No taxation without representation!

Today, American students across the country learn those words at a young age. They refer, of course, to one of the chief grievances of the Thirteen Colonies: taxes like the Stamp Act and the Tea Act were unconstitutional since colonists had no say in the British parliament. This idea of illegitimate taxation helped lead to the American Revolution, and, ultimately, the founding of the United States. 

It’s interesting that while that story is so popular, few people realize that today, several places in the country do indeed have taxation without representation. One of them is the nation’s capital, Washington, D.C. In fact, in 2000, D.C. license plates even read “Taxation Without Representation.” Since that year, they’ve read End Taxation Without Representation.”

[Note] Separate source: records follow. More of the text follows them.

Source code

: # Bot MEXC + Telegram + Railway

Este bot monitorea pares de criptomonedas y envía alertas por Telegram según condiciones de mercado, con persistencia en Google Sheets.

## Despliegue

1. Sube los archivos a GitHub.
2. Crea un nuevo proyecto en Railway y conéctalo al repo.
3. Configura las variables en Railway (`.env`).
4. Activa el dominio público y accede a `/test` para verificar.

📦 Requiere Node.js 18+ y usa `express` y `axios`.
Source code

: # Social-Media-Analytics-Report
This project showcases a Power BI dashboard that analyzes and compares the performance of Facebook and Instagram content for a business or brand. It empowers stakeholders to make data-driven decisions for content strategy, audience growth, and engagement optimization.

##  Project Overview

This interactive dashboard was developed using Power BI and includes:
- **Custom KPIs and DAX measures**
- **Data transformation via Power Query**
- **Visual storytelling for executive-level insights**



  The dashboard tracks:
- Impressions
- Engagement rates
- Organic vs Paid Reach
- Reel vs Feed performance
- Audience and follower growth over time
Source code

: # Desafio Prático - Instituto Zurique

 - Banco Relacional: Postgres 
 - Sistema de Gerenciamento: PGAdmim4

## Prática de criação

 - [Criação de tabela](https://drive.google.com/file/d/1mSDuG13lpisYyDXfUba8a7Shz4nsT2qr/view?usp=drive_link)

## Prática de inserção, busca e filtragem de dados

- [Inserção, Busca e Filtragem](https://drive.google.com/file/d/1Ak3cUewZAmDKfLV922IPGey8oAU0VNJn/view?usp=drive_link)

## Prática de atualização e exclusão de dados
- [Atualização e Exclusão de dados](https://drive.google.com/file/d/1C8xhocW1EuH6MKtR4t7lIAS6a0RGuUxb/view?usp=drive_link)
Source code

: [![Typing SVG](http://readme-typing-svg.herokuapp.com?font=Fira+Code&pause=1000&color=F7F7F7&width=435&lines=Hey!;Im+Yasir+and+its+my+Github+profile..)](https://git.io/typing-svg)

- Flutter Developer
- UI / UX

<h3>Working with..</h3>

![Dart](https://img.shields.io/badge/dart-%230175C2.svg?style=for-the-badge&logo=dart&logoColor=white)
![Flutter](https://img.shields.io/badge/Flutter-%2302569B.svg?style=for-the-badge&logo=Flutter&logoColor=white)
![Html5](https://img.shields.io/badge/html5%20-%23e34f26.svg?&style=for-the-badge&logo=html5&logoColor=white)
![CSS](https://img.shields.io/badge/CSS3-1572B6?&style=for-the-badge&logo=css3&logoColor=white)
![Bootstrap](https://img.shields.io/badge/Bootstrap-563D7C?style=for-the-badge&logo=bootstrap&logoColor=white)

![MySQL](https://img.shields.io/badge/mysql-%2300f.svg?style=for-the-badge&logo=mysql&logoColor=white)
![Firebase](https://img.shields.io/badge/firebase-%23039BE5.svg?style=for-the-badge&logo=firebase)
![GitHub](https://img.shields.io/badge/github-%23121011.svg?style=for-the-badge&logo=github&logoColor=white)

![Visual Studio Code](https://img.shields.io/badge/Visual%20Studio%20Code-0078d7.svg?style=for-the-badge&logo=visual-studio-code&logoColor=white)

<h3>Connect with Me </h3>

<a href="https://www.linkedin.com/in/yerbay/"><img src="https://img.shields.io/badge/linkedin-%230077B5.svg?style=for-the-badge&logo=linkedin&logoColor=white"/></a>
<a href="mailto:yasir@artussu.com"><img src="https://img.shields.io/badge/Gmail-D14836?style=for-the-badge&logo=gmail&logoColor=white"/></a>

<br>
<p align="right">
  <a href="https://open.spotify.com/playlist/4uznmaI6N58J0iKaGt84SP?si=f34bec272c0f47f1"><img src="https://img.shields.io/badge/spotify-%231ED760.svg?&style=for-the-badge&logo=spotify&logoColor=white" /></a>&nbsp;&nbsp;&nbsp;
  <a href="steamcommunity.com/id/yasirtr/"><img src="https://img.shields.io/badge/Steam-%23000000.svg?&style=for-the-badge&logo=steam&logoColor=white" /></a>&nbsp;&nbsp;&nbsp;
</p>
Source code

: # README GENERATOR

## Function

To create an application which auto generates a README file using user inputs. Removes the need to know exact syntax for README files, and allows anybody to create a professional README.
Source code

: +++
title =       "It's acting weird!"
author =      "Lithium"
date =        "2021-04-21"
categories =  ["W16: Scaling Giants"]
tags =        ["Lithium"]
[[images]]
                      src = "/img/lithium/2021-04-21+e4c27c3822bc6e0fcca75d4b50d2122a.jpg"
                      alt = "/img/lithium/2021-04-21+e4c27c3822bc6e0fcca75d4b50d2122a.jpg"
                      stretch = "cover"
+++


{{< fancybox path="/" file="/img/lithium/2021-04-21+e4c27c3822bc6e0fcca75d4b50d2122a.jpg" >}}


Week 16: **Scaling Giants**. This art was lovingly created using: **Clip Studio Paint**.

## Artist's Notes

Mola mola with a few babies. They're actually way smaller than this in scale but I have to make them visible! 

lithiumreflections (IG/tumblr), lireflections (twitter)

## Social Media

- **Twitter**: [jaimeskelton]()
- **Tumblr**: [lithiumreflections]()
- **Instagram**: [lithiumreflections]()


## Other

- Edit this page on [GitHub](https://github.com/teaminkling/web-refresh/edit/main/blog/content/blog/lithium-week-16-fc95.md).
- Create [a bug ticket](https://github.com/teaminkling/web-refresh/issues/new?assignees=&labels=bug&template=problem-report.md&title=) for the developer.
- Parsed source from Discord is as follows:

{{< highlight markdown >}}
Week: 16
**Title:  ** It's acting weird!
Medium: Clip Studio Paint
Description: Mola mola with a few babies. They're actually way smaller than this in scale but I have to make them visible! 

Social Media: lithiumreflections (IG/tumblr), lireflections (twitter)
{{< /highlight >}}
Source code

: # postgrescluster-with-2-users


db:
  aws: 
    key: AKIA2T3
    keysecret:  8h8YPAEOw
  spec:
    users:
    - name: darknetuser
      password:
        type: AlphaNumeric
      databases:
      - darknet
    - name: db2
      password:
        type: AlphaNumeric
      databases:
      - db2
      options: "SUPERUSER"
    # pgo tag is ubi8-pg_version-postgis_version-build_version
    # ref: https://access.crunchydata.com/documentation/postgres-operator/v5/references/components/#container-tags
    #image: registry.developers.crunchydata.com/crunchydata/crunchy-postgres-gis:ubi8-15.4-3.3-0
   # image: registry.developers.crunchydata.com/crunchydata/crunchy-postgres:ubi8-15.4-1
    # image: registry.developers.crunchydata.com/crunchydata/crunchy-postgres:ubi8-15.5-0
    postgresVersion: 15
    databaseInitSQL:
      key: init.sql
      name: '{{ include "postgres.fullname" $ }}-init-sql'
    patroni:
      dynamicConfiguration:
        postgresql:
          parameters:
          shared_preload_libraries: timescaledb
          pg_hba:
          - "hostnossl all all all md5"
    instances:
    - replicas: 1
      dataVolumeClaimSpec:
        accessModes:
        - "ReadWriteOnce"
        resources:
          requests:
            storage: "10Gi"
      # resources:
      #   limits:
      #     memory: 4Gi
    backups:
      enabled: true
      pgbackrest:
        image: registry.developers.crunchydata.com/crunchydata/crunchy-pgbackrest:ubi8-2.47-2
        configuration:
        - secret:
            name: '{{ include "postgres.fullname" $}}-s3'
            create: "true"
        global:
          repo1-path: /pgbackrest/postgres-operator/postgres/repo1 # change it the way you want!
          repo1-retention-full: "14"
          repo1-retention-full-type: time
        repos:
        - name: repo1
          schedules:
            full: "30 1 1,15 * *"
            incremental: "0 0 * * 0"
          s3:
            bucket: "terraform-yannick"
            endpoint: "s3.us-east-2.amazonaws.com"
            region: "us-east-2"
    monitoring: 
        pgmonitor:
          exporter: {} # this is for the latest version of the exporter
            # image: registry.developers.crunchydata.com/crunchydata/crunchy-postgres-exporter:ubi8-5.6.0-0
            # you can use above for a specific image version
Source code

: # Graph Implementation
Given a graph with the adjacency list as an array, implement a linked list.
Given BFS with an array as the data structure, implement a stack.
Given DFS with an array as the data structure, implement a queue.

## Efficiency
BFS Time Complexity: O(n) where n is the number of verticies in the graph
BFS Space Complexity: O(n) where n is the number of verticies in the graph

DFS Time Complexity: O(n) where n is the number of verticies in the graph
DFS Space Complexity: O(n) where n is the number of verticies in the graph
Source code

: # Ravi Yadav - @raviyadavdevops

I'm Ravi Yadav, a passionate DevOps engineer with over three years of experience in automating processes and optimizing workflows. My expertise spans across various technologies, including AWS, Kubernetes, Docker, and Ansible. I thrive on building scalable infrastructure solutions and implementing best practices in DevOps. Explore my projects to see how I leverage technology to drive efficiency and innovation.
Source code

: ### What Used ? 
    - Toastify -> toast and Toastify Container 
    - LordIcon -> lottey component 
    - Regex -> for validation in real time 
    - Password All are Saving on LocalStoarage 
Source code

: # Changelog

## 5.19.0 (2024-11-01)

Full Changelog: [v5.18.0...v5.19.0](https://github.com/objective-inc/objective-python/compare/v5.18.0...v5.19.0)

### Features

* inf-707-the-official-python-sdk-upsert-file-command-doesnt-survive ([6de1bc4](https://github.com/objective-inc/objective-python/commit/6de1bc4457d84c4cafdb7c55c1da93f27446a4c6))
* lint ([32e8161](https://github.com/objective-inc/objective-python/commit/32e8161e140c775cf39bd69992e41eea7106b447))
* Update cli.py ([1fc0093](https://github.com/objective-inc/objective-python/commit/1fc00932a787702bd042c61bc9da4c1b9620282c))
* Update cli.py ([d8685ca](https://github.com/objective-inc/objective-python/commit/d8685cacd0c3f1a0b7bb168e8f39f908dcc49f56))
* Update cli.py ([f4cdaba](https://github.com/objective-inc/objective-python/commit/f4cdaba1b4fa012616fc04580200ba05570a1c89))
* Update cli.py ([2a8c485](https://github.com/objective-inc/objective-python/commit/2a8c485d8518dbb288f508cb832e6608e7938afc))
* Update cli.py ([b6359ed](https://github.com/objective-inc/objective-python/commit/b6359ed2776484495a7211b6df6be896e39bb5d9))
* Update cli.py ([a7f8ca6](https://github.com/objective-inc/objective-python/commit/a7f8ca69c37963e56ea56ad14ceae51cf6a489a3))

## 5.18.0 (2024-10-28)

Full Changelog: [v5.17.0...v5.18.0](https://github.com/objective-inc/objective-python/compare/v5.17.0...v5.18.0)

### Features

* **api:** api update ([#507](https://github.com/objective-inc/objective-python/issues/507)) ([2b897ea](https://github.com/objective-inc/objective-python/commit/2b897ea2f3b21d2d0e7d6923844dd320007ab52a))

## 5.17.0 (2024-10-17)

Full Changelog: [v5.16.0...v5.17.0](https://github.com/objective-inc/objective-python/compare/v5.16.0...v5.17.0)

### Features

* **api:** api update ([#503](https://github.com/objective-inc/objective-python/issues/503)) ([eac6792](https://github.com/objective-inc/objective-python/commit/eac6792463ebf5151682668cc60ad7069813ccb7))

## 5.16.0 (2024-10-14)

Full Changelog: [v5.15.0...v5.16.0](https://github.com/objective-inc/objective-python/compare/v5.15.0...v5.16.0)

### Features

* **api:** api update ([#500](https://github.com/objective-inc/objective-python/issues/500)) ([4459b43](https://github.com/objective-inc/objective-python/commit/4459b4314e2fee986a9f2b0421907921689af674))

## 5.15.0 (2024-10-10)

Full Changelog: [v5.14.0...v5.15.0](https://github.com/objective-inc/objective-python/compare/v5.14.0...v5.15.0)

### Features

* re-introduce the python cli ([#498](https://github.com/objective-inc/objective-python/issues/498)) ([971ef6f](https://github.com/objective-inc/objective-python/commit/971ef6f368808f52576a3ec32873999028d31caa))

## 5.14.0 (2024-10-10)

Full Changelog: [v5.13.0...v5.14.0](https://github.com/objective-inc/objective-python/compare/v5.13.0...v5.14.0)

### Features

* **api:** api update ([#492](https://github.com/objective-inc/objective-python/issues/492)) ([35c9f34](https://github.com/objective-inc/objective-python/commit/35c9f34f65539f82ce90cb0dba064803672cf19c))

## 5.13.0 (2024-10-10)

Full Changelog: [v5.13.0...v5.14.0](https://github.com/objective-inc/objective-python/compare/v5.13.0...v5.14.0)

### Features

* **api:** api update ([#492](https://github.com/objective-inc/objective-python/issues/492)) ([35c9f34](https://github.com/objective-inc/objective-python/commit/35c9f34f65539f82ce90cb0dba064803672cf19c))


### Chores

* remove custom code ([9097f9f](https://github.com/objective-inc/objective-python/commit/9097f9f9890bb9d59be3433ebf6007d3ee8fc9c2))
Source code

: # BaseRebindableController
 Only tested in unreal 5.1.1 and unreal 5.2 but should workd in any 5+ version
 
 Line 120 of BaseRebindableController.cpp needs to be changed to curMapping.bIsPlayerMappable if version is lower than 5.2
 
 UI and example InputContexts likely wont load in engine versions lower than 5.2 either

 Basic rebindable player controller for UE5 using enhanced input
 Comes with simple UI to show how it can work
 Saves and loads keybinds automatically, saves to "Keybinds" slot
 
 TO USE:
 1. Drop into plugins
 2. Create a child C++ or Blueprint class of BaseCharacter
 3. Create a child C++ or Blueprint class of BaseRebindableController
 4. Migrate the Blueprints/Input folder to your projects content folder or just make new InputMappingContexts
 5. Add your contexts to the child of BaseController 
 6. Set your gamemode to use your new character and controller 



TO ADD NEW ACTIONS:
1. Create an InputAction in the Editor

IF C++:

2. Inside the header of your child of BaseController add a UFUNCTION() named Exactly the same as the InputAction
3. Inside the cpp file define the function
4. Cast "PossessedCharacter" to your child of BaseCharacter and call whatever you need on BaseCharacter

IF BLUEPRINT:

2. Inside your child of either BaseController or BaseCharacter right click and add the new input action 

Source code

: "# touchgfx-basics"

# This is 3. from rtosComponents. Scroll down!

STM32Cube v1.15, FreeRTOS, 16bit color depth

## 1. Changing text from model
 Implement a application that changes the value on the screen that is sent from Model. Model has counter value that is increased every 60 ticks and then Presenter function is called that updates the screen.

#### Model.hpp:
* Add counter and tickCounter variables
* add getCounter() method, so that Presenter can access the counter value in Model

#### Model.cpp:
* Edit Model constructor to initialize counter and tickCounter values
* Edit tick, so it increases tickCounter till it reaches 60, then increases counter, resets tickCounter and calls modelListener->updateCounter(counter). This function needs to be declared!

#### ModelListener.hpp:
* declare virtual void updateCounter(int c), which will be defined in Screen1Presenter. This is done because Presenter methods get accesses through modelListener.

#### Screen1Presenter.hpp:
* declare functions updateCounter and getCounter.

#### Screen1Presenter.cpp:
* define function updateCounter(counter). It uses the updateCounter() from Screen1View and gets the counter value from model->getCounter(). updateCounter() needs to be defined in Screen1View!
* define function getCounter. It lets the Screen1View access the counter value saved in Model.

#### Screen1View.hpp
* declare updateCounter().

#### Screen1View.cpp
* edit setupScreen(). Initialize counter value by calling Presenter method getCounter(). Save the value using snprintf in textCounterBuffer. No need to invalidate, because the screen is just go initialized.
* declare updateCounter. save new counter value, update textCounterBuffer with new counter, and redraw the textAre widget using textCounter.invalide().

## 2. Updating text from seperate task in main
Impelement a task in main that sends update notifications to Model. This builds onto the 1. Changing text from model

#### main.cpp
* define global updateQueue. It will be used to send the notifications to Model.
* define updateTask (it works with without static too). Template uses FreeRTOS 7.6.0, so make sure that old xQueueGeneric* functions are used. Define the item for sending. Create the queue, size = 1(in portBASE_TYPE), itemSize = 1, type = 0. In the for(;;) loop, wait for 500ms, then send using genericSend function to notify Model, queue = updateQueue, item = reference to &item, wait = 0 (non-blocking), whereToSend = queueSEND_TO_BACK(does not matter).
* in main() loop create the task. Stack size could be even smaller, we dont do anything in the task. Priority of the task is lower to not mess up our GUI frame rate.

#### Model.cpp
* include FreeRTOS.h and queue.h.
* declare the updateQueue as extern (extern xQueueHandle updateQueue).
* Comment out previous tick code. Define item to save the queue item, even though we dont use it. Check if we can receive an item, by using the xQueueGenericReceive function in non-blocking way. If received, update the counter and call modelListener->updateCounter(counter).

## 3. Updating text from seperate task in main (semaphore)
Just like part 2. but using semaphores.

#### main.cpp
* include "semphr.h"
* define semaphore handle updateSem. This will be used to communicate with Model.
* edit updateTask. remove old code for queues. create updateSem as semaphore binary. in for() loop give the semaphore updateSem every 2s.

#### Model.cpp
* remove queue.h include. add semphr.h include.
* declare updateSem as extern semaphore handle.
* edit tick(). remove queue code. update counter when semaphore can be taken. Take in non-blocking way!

To figure out why D.C. isn’t a state, we’re going to have to take a tour through history.

This land is my land

As we should do every time we look at U.S. history, let’s first remind ourselves that the English, French, and other colonial powers were not the first people to live in the Americas. Indigenous peoples occupied the continent for thousands of years before the first European caravel arrived.

Some modern experts estimate that as many as 100 million people lived across North and South America before Christopher Columbus arrived. (For a great deep dive into the pre-Columbian Americas, I recommend 1491: New Revelations of the Americas Before Columbus by Charles C. Mann.)

In the area that we today know as Washington, D.C., the Nacotchtank or Anacostan people lived and called it home. The region, abundant in natural resources, allowed them to create a thriving community that traded with places as far away as New York.


The Nacotchtank people’s first contact with Europeans was in 1608 with Captain John Smith from Jamestown. Although the first encounter was friendly, later interactions were not.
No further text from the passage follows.